• Instructions for the task
In the records below, begin at the line containing "- синий блок: отступы" and end at the line containing "- .container-results__items - почему"; quote every line in that span exactly, including both boundary lines, and no others.
#### Information given
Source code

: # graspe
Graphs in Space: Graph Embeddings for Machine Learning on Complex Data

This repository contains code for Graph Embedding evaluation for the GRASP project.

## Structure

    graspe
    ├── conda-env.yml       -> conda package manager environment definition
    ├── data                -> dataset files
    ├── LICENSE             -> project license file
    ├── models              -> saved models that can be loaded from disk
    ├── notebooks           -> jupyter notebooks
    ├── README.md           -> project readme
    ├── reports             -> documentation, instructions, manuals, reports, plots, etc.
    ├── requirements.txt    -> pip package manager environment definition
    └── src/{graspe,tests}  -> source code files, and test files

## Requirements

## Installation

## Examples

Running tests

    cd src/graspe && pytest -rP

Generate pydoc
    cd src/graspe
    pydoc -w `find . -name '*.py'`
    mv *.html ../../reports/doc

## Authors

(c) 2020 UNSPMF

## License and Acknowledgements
########
#### Information given
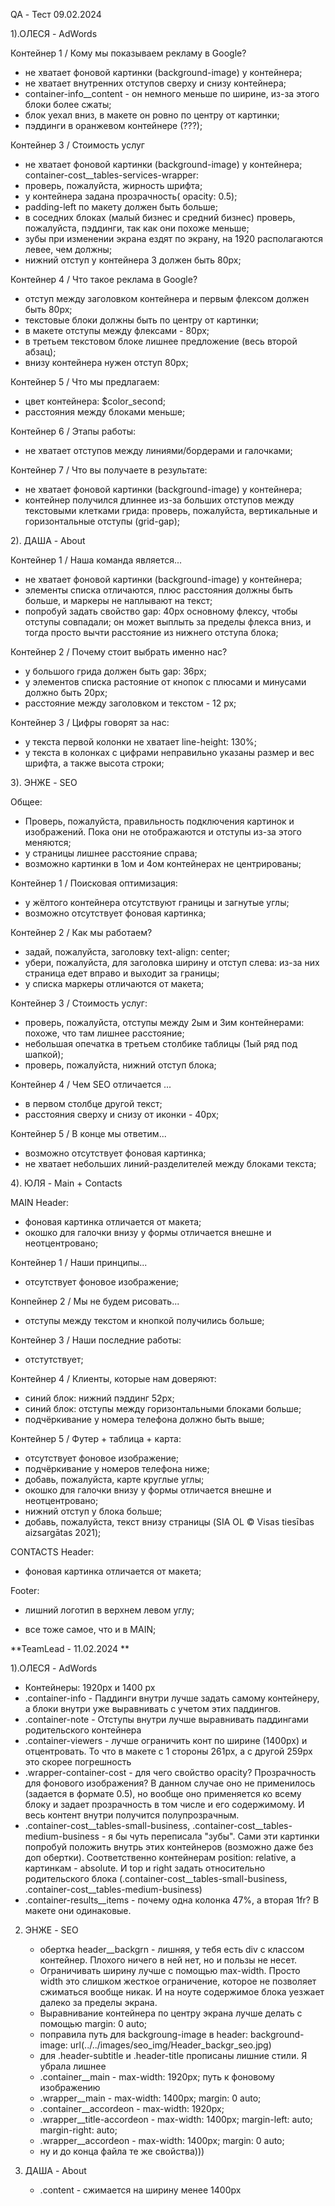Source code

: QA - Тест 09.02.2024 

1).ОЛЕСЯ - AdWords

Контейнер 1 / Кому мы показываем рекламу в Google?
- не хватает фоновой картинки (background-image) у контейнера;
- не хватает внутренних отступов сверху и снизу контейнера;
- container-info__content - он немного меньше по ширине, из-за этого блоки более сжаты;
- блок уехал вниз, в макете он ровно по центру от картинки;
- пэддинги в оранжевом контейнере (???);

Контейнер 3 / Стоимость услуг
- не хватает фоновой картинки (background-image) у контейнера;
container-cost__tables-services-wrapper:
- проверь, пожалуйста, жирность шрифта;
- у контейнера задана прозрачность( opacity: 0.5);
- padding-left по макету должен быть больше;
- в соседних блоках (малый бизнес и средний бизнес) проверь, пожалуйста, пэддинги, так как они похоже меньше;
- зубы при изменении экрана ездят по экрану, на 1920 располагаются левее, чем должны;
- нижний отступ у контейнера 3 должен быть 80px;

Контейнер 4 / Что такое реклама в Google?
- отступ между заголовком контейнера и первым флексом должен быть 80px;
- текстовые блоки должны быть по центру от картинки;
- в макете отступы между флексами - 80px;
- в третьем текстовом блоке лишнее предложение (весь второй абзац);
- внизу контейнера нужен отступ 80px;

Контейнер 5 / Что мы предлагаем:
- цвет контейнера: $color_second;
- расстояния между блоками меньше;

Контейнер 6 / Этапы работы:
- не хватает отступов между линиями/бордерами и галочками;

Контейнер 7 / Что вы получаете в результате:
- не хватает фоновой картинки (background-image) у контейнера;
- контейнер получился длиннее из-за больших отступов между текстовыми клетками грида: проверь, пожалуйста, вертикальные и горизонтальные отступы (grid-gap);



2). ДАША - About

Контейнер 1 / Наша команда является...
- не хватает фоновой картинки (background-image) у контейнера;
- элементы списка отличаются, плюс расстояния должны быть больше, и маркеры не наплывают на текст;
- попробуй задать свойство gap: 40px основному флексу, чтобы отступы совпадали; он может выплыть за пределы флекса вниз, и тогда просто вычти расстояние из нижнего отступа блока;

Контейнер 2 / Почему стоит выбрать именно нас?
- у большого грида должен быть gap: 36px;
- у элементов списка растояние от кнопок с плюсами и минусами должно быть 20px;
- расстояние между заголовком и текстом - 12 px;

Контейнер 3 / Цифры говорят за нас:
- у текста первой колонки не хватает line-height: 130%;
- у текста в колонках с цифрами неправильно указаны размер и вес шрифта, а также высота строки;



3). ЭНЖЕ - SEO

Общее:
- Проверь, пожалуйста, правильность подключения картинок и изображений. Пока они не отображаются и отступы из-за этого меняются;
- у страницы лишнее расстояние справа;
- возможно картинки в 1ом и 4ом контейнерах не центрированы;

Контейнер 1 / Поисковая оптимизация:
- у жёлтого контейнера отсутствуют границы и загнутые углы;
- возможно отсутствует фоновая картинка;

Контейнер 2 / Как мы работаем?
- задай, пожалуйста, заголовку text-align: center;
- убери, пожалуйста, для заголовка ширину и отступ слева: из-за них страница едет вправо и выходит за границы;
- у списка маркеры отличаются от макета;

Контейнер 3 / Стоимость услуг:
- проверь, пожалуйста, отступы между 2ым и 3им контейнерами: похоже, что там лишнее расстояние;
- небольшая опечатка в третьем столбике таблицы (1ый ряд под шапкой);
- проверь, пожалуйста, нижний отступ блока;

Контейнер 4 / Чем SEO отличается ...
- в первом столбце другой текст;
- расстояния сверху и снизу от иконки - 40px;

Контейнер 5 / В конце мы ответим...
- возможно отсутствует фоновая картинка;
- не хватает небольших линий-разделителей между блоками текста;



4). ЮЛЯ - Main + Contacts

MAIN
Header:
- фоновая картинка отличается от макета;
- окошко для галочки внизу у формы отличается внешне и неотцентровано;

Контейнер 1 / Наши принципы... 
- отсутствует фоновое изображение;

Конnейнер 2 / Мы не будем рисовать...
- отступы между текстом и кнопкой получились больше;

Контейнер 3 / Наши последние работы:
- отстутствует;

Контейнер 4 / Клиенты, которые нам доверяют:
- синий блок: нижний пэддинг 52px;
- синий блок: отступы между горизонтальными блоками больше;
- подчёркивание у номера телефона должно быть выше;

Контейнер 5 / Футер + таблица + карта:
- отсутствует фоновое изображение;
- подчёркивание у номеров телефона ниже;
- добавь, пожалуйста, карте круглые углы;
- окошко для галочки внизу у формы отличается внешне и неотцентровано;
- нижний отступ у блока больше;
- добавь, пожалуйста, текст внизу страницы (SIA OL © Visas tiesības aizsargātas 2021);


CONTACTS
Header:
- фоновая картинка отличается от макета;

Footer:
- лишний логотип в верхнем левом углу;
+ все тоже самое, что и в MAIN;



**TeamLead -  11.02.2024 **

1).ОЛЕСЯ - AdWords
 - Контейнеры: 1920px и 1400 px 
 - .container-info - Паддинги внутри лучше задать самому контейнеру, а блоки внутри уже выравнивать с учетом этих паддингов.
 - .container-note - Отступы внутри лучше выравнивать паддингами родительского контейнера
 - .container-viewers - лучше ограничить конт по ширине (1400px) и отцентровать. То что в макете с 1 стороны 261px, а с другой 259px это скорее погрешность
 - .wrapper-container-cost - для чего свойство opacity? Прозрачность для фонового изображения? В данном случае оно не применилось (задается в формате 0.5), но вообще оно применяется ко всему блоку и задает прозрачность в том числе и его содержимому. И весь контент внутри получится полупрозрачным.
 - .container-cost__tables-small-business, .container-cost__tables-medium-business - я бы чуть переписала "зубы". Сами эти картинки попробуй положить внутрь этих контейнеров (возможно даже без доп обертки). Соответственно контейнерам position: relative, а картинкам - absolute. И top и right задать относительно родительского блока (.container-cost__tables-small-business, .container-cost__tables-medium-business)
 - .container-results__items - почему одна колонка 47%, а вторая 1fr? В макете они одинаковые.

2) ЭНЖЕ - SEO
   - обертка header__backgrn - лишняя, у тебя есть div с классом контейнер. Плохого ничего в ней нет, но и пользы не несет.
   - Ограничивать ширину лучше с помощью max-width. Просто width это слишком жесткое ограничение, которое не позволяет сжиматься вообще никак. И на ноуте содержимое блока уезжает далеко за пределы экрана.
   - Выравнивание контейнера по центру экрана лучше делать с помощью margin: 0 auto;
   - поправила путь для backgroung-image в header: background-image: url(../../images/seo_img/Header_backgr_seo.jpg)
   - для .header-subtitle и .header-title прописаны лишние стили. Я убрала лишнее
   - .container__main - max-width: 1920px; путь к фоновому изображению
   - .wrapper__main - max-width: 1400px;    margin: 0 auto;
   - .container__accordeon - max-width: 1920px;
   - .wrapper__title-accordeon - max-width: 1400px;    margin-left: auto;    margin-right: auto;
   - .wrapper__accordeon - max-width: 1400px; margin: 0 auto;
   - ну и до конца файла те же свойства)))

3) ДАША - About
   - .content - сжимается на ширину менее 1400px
########
• Written reply
- синий блок: отступы между горизонтальными блоками больше;
- подчёркивание у номера телефона должно быть выше;

Контейнер 5 / Футер + таблица + карта:
- отсутствует фоновое изображение;
- подчёркивание у номеров телефона ниже;
- добавь, пожалуйста, карте круглые углы;
- окошко для галочки внизу у формы отличается внешне и неотцентровано;
- нижний отступ у блока больше;
- добавь, пожалуйста, текст внизу страницы (SIA OL © Visas tiesības aizsargātas 2021);


CONTACTS
Header:
- фоновая картинка отличается от макета;

Footer:
- лишний логотип в верхнем левом углу;
+ все тоже самое, что и в MAIN;



**TeamLead -  11.02.2024 **

1).ОЛЕСЯ - AdWords
 - Контейнеры: 1920px и 1400 px 
 - .container-info - Паддинги внутри лучше задать самому контейнеру, а блоки внутри уже выравнивать с учетом этих паддингов.
 - .container-note - Отступы внутри лучше выравнивать паддингами родительского контейнера
 - .container-viewers - лучше ограничить конт по ширине (1400px) и отцентровать. То что в макете с 1 стороны 261px, а с другой 259px это скорее погрешность
 - .wrapper-container-cost - для чего свойство opacity? Прозрачность для фонового изображения? В данном случае оно не применилось (задается в формате 0.5), но вообще оно применяется ко всему блоку и задает прозрачность в том числе и его содержимому. И весь контент внутри получится полупрозрачным.
 - .container-cost__tables-small-business, .container-cost__tables-medium-business - я бы чуть переписала "зубы". Сами эти картинки попробуй положить внутрь этих контейнеров (возможно даже без доп обертки). Соответственно контейнерам position: relative, а картинкам - absolute. И top и right задать относительно родительского блока (.container-cost__tables-small-business, .container-cost__tables-medium-business)
 - .container-results__items - почему одна колонка 47%, а вторая 1fr? В макете они одинаковые.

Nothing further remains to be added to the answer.